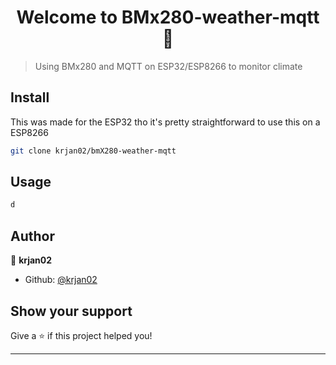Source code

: <h1 align="center">Welcome to BMx280-weather-mqtt 👋</h1>
<p>
</p>

> Using BMx280 and MQTT on ESP32/ESP8266 to monitor climate

## Install

This was made for the ESP32 tho it's pretty straightforward to use this on a ESP8266

```sh
git clone krjan02/bmX280-weather-mqtt
```

## Usage

```sh
d
```

## Author

👤 **krjan02**

* Github: [@krjan02](https://github.com/krjan02)

## Show your support

Give a ⭐️ if this project helped you!

***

▶ What you should do: For the word "this", go through the records and show each line that carries it.

▶ Task answer:
This was made for the ESP32 tho it's pretty straightforward to use this on a ESP8266
Give a ⭐️ if this project helped you!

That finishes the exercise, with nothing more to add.